» **What you need to do**: Repeat only the lines below that run from the line with "PostgreSQL offers expressive" to the line with "###### Admin/User Login/Registration", ends included; skip every picture.

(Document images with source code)
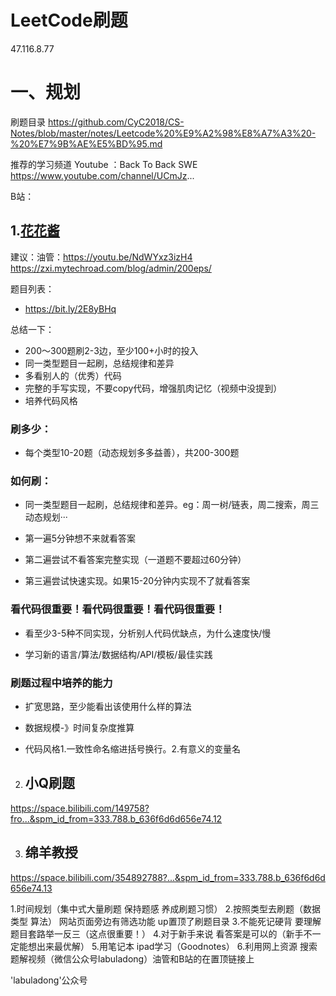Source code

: # LeetCode刷题

47.116.8.77

# 一、规划

  刷题目录
https://github.com/CyC2018/CS-Notes/blob/master/notes/Leetcode%20%E9%A2%98%E8%A7%A3%20-%20%E7%9B%AE%E5%BD%95.md

推荐的学习频道
Youtube ：Back To Back SWE
https://www.youtube.com/channel/UCmJz...

B站：

## 1.[花花酱](https://space.bilibili.com/9880352?fr...) 

建议：油管：https://youtu.be/NdWYxz3izH4 <https://zxi.mytechroad.com/blog/admin/200eps/> 

题目列表：
* https://bit.ly/2E8yBHq

总结一下：
* 200～300题刷2-3边，至少100+小时的投入
* 同一类型题目一起刷，总结规律和差异
* 多看别人的（优秀）代码
* 完整的手写实现，不要copy代码，增强肌肉记忆（视频中没提到）
* 培养代码风格﻿



### 刷多少：

- 每个类型10-20题（动态规划多多益善），共200-300题

### 如何刷：

- 同一类型题目一起刷，总结规律和差异。eg：周一树/链表，周二搜索，周三动态规划···

- 第一遍5分钟想不来就看答案

- 第二遍尝试不看答案完整实现（一道题不要超过60分钟）

- 第三遍尝试快速实现。如果15-20分钟内实现不了就看答案

### 看代码很重要！看代码很重要！看代码很重要！

- 看至少3-5种不同实现，分析别人代码优缺点，为什么速度快/慢

- 学习新的语言/算法/数据结构/API/模板/最佳实践

### 刷题过程中培养的能力

- 扩宽思路，至少能看出该使用什么样的算法

- 数据规模-》时间复杂度推算

- 代码风格1.一致性命名缩进括号换行。2.有意义的变量名



2. ## 小Q刷题

  <https://space.bilibili.com/149758?fro...&spm_id_from=333.788.b_636f6d6d656e74.12>  

3. ## 绵羊教授

  <https://space.bilibili.com/354892788?...&spm_id_from=333.788.b_636f6d6d656e74.13> 



1.时间规划（集中式大量刷题 保持题感 养成刷题习惯）
2.按照类型去刷题（数据类型 算法） 网站页面旁边有筛选功能 up置顶了刷题目录
3.不能死记硬背 要理解题目套路举一反三（这点很重要！）
4.对于新手来说 看答案是可以的（新手不一定能想出来最优解） 
5.用笔记本 ipad学习（Goodnotes）
6.利用网上资源 搜索题解视频（微信公众号labuladong）油管和B站的在置顶链接上

'labuladong'公众号





















































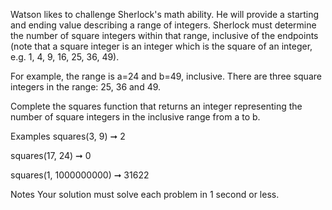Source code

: Watson likes to challenge Sherlock's math ability. He will provide a starting and ending value describing a range of integers. Sherlock must determine the number of square integers within that range, inclusive of the endpoints (note that a square integer is an integer which is the square of an integer, e.g. 1, 4, 9, 16, 25, 36, 49).

For example, the range is a=24 and b=49, inclusive. There are three square integers in the range: 25, 36 and 49.

Complete the squares function that returns an integer representing the number of square integers in the inclusive range from a to b.

Examples
squares(3, 9) ➞ 2

squares(17, 24) ➞ 0

squares(1, 1000000000) ➞ 31622

Notes
Your solution must solve each problem in 1 second or less.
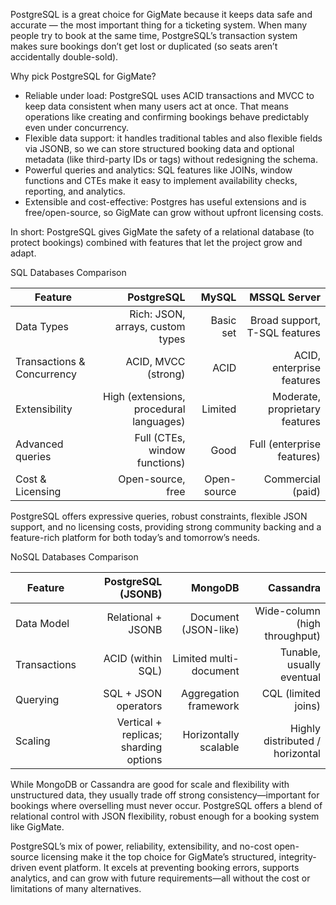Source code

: PostgreSQL is a great choice for GigMate because it keeps data safe and accurate — the most important thing for a ticketing system. When many people try to book at the same time, PostgreSQL’s transaction system makes sure bookings don’t get lost or duplicated (so seats aren’t accidentally double-sold).

Why pick PostgreSQL for GigMate?

- Reliable under load: PostgreSQL uses ACID transactions and MVCC to keep data consistent when many users act at once. That means operations like creating and confirming bookings behave predictably even under concurrency.
- Flexible data support: it handles traditional tables and also flexible fields via JSONB, so we can store structured booking data and optional metadata (like third-party IDs or tags) without redesigning the schema.
- Powerful queries and analytics: SQL features like JOINs, window functions and CTEs make it easy to implement availability checks, reporting, and analytics.
- Extensible and cost-effective: Postgres has useful extensions and is free/open-source, so GigMate can grow without upfront licensing costs.

In short: PostgreSQL gives GigMate the safety of a relational database (to protect bookings) combined with features that let the project grow and adapt.

SQL Databases Comparison

| Feature | PostgreSQL | MySQL | MSSQL Server |
|---|---:|---:|---:|
| Data Types | Rich: JSON, arrays, custom types | Basic set | Broad support, T-SQL features |
| Transactions & Concurrency | ACID, MVCC (strong) | ACID | ACID, enterprise features |
| Extensibility | High (extensions, procedural languages) | Limited | Moderate, proprietary features |
| Advanced queries | Full (CTEs, window functions) | Good | Full (enterprise features) |
| Cost & Licensing | Open-source, free | Open-source | Commercial (paid) |

PostgreSQL offers expressive queries, robust constraints, flexible JSON support, and no licensing costs, providing strong community backing and a feature-rich platform for both today’s and tomorrow’s needs.

NoSQL Databases Comparison

| Feature | PostgreSQL (JSONB) | MongoDB | Cassandra |
|---|---:|---:|---:|
| Data Model | Relational + JSONB | Document (JSON-like) | Wide-column (high throughput) |
| Transactions | ACID (within SQL) | Limited multi-document | Tunable, usually eventual |
| Querying | SQL + JSON operators | Aggregation framework | CQL (limited joins) |
| Scaling | Vertical + replicas; sharding options | Horizontally scalable | Highly distributed / horizontal |

While MongoDB or Cassandra are good for scale and flexibility with unstructured data, they usually trade off strong consistency—important for bookings where overselling must never occur. PostgreSQL offers a blend of relational control with JSON flexibility, robust enough for a booking system like GigMate.

PostgreSQL’s mix of power, reliability, extensibility, and no-cost open-source licensing make it the top choice for GigMate’s structured, integrity-driven event platform. It excels at preventing booking errors, supports analytics, and can grow with future requirements—all without the cost or limitations of many alternatives.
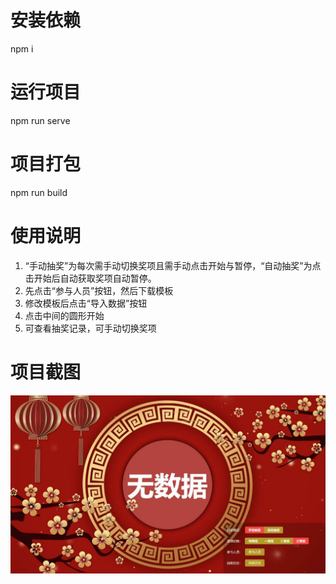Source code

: 
# 安装依赖
npm i

# 运行项目
npm run serve

# 项目打包
npm run build

# 使用说明
1. “手动抽奖”为每次需手动切换奖项且需手动点击开始与暂停，“自动抽奖”为点击开始后自动获取奖项自动暂停。
2. 先点击“参与人员”按钮，然后下载模板
3. 修改模板后点击“导入数据”按钮
4. 点击中间的圆形开始
5. 可查看抽奖记录，可手动切换奖项

# 项目截图
![img](./mdImg/1.jpg)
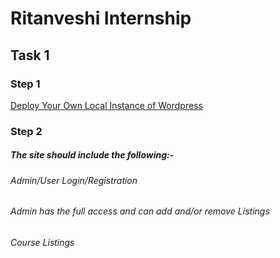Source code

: # Ritanveshi Internship

## Task 1 

### Step 1 

[Deploy Your Own Local  Instance of Wordpress](https://www.wpbeginner.com/wp-tutorials/how-to-install-wordpress-on-your-windows-computer-using-wamp/)

### Step 2

##### The site should include the following:-

###### Admin/User Login/Registration
###### Admin has the full access and can add and/or remove Listings
###### Course Listings

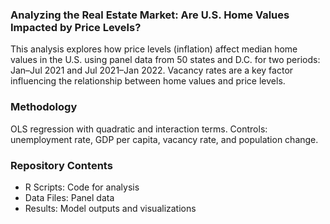 ### Analyzing the Real Estate Market: Are U.S. Home Values Impacted by Price Levels?

This analysis explores how price levels (inflation) affect median home values in the U.S. using panel data from 50 states and D.C. for two periods: Jan–Jul 2021 and Jul 2021–Jan 2022. Vacancy rates are a key factor influencing the relationship between home values and price levels.

### Methodology
OLS regression with quadratic and interaction terms. Controls: unemployment rate, GDP per capita, vacancy rate, and population change.

### Repository Contents
- R Scripts: Code for analysis
- Data Files: Panel data
- Results: Model outputs and visualizations
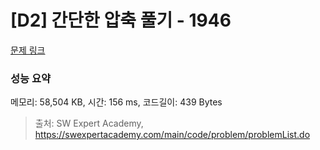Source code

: # [D2] 간단한 압축 풀기 - 1946 

[문제 링크](https://swexpertacademy.com/main/code/problem/problemDetail.do?contestProbId=AV5PmkDKAOMDFAUq) 

### 성능 요약

메모리: 58,504 KB, 시간: 156 ms, 코드길이: 439 Bytes



> 출처: SW Expert Academy, https://swexpertacademy.com/main/code/problem/problemList.do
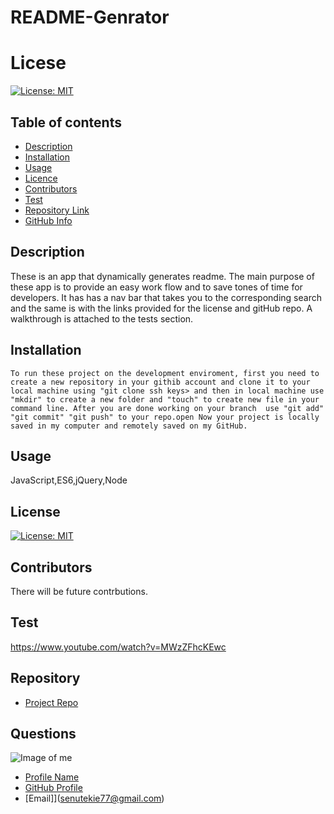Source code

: 
  # **README-Genrator**

  # Licese
  
  [![License: MIT](https://img.shields.io/badge/License-MIT-yellow.svg)](https://opensource.org/licenses/MIT)

## Table of contents

- [Description](#Description)
- [Installation](#Installation)
- [Usage](#Usage)
- [Licence](#Licence)
- [Contributors](#Contributors)
- [Test](#Test)
- [Repository Link](#Repository)
- [GitHub Info](#GitHub) 

## Description 

   These is an app that dynamically generates readme. The main purpose of these app is to provide an easy work flow and to save tones of time for developers. It has has a nav bar that takes you to the corresponding search and the same is with the links provided for the license and gitHub repo. A walkthrough is attached to the tests section.


## Installation

    To run these project on the development enviroment, first you need to create a new repository in your githib account and clone it to your local machine using "git clone ssh keys> and then in local machine use "mkdir" to create a new folder and "touch" to create new file in your command line. After you are done working on your branch  use "git add" "git commit" "git push" to your repo.open Now your project is locally saved in my computer and remotely saved on my GitHub.

## Usage

JavaScript,ES6,jQuery,Node

## License

[![License: MIT](https://img.shields.io/badge/License-MIT-yellow.svg)](https://opensource.org/licenses/MIT)


## Contributors

There will be future contrbutions.

## Test

https://www.youtube.com/watch?v=MWzZFhcKEwc


## Repository

- [Project Repo](https://github.com/senait77)

## Questions

![Image of me](https://avatars.githubusercontent.com/u/77768986?v=4)
- [Profile Name](Senait)
- [GitHub Profile](https://github.com/senait77)
- [Email]](senutekie77@gmail.com)



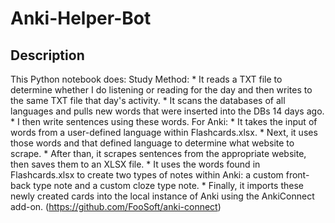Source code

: # Anki-Helper-Bot

## Description
This Python notebook does:
    Study Method:
        * It reads a TXT file to determine whether I do listening or reading for the day and then writes to the same TXT file that day's activity.
        * It scans the databases of all languages and pulls new words that were inserted into the DBs 14 days ago.
            * I then write sentences using these words.
    For Anki:
        * It takes the input of words from a user-defined language within Flashcards.xlsx.
        * Next, it uses those words and that defined language to determine what website to scrape.
        * After than, it scrapes sentences from the appropriate website, then saves them to an XLSX file.
        * It uses the words found in Flashcards.xlsx to create two types of notes within Anki: a custom front-back type note and a custom cloze type note.
        * Finally, it imports these newly created cards into the local instance of Anki using the AnkiConnect add-on. (https://github.com/FooSoft/anki-connect)
  
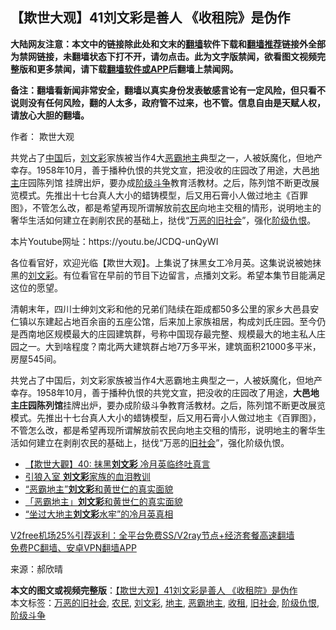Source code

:  <h2>【欺世大观】41刘文彩是善人 《收租院》是伪作</h2> <p class="notice"><b>大陆网友注意：本文中的链接除此处和文末的<a href="https://github.com/bannedbook/fanqiang" >翻墙</a>软件下载和<a href="https://github.com/killgcd/justmysocks/blob/master/README.md">翻墙推荐</a>链接外全部为禁网链接，未翻墙状态下打不开，请勿点击。此为文字版禁闻，欲看图文视频完整版和更多禁闻，请下载<a href="https://github.com/bannedbook/fanqiang">翻墙软件或APP</a>后翻墙上禁闻网。</p><p>备注：翻墙看新闻非常安全，翻墙以真实身份发表敏感言论有一定风险，但只看不说则没有任何风险，翻的人太多，政府管不过来，也不管。信息自由是天赋人权，请放心大胆的翻墙。</b></p>  <div class="entry"> <p>作者： 欺世大观</p> <p id="summary">共党占了<span class='wp_keywordlink_affiliate'><a href="https://www.bannedbook.org/" title="中国" target="_blank">中国</a></span>后，<span class='wp_keywordlink'><a href="https://www.bannedbook.org/forum2/topic678.html" title="刘文彩真相" target="_blank">刘文彩</a></span>家族被当作4大<a href="https://www.bannedbook.org/bnews/tag/%e6%81%b6%e9%9c%b8%e5%9c%b0%e4%b8%bb/" class="st_tag internal_tag" rel="tag" title="标签 恶霸地主 下的日志">恶霸地主</a>典型之一，人被妖魔化，但地产幸存。1958年10月，善于播种仇恨的共党文宣，把没收的庄园改了用途，大邑<a href="https://www.bannedbook.org/bnews/tag/%e5%9c%b0%e4%b8%bb/" class="st_tag internal_tag" rel="tag" title="标签 地主 下的日志">地主</a>庄园陈列馆 挂牌出炉，要办成<a href="https://www.bannedbook.org/bnews/tag/%E9%98%B6%E7%BA%A7%E6%96%97%E4%BA%89/" class="st_tag internal_tag" rel="tag" title="标签 阶级斗争 下的日志">阶级斗争</a>教育活教材。之后，陈列馆不断更改展览模式。先推出十七台真人大小的蜡铸模型，后又用石膏小人做过地主《百罪图》，不管怎么改，都是希望再现所谓解放前<a href="https://www.bannedbook.org/bnews/tag/%e5%86%9c%e6%b0%91/" class="st_tag internal_tag" rel="tag" title="标签 农民 下的日志">农民</a>向地主交租的情形，说明地主的奢华生活如何建立在剥削农民的基础上，挞伐“<a href="https://www.bannedbook.org/bnews/tag/%e4%b8%87%e6%81%b6%e7%9a%84%e6%97%a7%e7%a4%be%e4%bc%9a/" class="st_tag internal_tag" rel="tag" title="标签 万恶的旧社会 下的日志">万恶的旧社会</a>”，强化<a href="https://www.bannedbook.org/bnews/tag/%E9%98%B6%E7%BA%A7%E4%BB%87%E6%81%A8/" class="st_tag internal_tag" rel="tag" title="标签 阶级仇恨 下的日志">阶级仇恨</a>。</p> <p id="conimg"></p>  <p></p> <p>本片Youtube网址：https://youtu.be/JCDQ-unQyWI</p> <p>各位看官好，欢迎光临【欺世大观】。上集说了抹黑女工冷月英。这集说说被她抹黑的<a href="https://www.bannedbook.org/bnews/tag/%e5%88%98%e6%96%87%e5%bd%a9/" class="st_tag internal_tag" rel="tag" title="标签 刘文彩 下的日志">刘文彩</a>。有位看官在早前的节目下边留言，点播刘文彩。希望本集节目能满足这位的愿望。</p>  <p>清朝末年，四川士绅刘文彩和他的兄弟们陆续在距成都50多公里的家乡大邑县安仁镇以东建起占地百余亩的五座公馆，后来加上家族祖居，构成刘氏庄园。至今仍是西南地区规模最大的庄园建筑群，号称中国现存最完整、规模最大的地主私人庄园之一。大到啥程度？南北两大建筑群占地7万多平米，建筑面积21000多平米，房屋545间。</p> <p>共党占了中国后，刘文彩家族被当作4大恶霸地主典型之一，人被妖魔化，但地产幸存。1958年10月，善于播种仇恨的共党文宣，把没收的庄园改了用途，<strong>大邑地主庄园陈列馆</strong>挂牌出炉，要办成阶级斗争教育活教材。之后，陈列馆不断更改展览模式。先推出十七台真人大小的蜡铸模型，后又用石膏小人做过地主《百罪图》，不管怎么改，都是希望再现所谓解放前农民向地主交租的情形，说明地主的奢华生活如何建立在剥削农民的基础上，挞伐“万恶的<a href="https://www.bannedbook.org/bnews/tag/%e6%97%a7%e7%a4%be%e4%bc%9a/" class="st_tag internal_tag" rel="tag" title="标签 旧社会 下的日志">旧社会</a>”，强化阶级仇恨。</p> <ul class='op-related-articles' title='相关阅读'> <li><a href='https://www.bannedbook.org/bnews/comments/20201211/1445696.html' target='_blank'>【欺世大觀】40: 抹黑<b>刘文彩</b> 冷月英临终吐真言</a></li> <li><a href='https://www.bannedbook.org/bnews/lifebaike/20200904/1390673.html' target='_blank'>引狼入室 <b>刘文彩</b>家族的血泪教训</a></li> <li><a href='https://www.bannedbook.org/bnews/comments/20200604/1370874.html' target='_blank'>“恶霸地主”<b>刘文彩</b>和黄世仁的真实面貌</a></li> <li><a href='https://www.bannedbook.org/bnews/lifebaike/20200605/1339848.html' target='_blank'>「恶霸地主」<b>刘文彩</b>和黄世仁的真实面貌</a></li> <li><a href='https://www.bannedbook.org/bnews/lishi/20191221/1244896.html' target='_blank'>“坐过大地主<b>刘文彩</b>水牢”的冷月英真相</a></li> </ul> <p class="texttj"> <a href="https://www.bannedbook.org/forum23/topic22702.html" target="_blank">V2free机场25%引荐返利：全平台免费SS/V2ray节点+经济套餐高速翻墙</a><br/> <a href="https://github.com/bannedbook/fanqiang/wiki/%E7%A6%81%E9%97%BB%E7%BD%91%E5%AE%89%E5%8D%93%E7%BF%BB%E5%A2%99%E6%96%B0%E9%97%BBAPP" target="_blank">免费PC翻墙、安卓VPN翻墙APP</a></p><p> 来源：郝欣晴 </p> <a name='sharetosocial'></a>       <div><b>本文的图文或视频完整版</b>：<a href='https://www.bannedbook.org/bnews/comments/20201221/1451993.html'>【欺世大观】41刘文彩是善人 《收租院》是伪作</a></div>  </div><!--END ENTRY--> <div class="postfooter"> <div>本文标签：<a href="https://www.bannedbook.org/bnews/tag/%e4%b8%87%e6%81%b6%e7%9a%84%e6%97%a7%e7%a4%be%e4%bc%9a/" rel="tag">万恶的旧社会</a>, <a href="https://www.bannedbook.org/bnews/tag/%e5%86%9c%e6%b0%91/" rel="tag">农民</a>, <a href="https://www.bannedbook.org/bnews/tag/%e5%88%98%e6%96%87%e5%bd%a9/" rel="tag">刘文彩</a>, <a href="https://www.bannedbook.org/bnews/tag/%e5%9c%b0%e4%b8%bb/" rel="tag">地主</a>, <a href="https://www.bannedbook.org/bnews/tag/%e6%81%b6%e9%9c%b8%e5%9c%b0%e4%b8%bb/" rel="tag">恶霸地主</a>, <a href="https://www.bannedbook.org/bnews/tag/%E6%94%B6%E7%A7%9F/" rel="tag">收租</a>, <a href="https://www.bannedbook.org/bnews/tag/%e6%97%a7%e7%a4%be%e4%bc%9a/" rel="tag">旧社会</a>, <a href="https://www.bannedbook.org/bnews/tag/%E9%98%B6%E7%BA%A7%E4%BB%87%E6%81%A8/" rel="tag">阶级仇恨</a>, <a href="https://www.bannedbook.org/bnews/tag/%E9%98%B6%E7%BA%A7%E6%96%97%E4%BA%89/" rel="tag">阶级斗争</a></div>  </div><!--END POSTFOOTER-->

» **Response**:
PostgreSQL offers expressive queries, robust constraints, flexible JSON support, and no licensing costs, providing strong community backing and a feature-rich platform for both today’s and tomorrow’s needs.

NoSQL Databases Comparison

| Feature | PostgreSQL (JSONB) | MongoDB | Cassandra |
|---|---:|---:|---:|
| Data Model | Relational + JSONB | Document (JSON-like) | Wide-column (high throughput) |
| Transactions | ACID (within SQL) | Limited multi-document | Tunable, usually eventual |
| Querying | SQL + JSON operators | Aggregation framework | CQL (limited joins) |
| Scaling | Vertical + replicas; sharding options | Horizontally scalable | Highly distributed / horizontal |

While MongoDB or Cassandra are good for scale and flexibility with unstructured data, they usually trade off strong consistency—important for bookings where overselling must never occur. PostgreSQL offers a blend of relational control with JSON flexibility, robust enough for a booking system like GigMate.

PostgreSQL’s mix of power, reliability, extensibility, and no-cost open-source licensing make it the top choice for GigMate’s structured, integrity-driven event platform. It excels at preventing booking errors, supports analytics, and can grow with future requirements—all without the cost or limitations of many alternatives.
Source code

: 
# 安装依赖
npm i

# 运行项目
npm run serve

# 项目打包
npm run build

# 使用说明
1. “手动抽奖”为每次需手动切换奖项且需手动点击开始与暂停，“自动抽奖”为点击开始后自动获取奖项自动暂停。
2. 先点击“参与人员”按钮，然后下载模板
3. 修改模板后点击“导入数据”按钮
4. 点击中间的圆形开始
5. 可查看抽奖记录，可手动切换奖项

# 项目截图
![img](./mdImg/1.jpg)
Source code

: # Ritanveshi Internship

## Task 1 

### Step 1 

[Deploy Your Own Local  Instance of Wordpress](https://www.wpbeginner.com/wp-tutorials/how-to-install-wordpress-on-your-windows-computer-using-wamp/)

### Step 2

##### The site should include the following:-

###### Admin/User Login/Registration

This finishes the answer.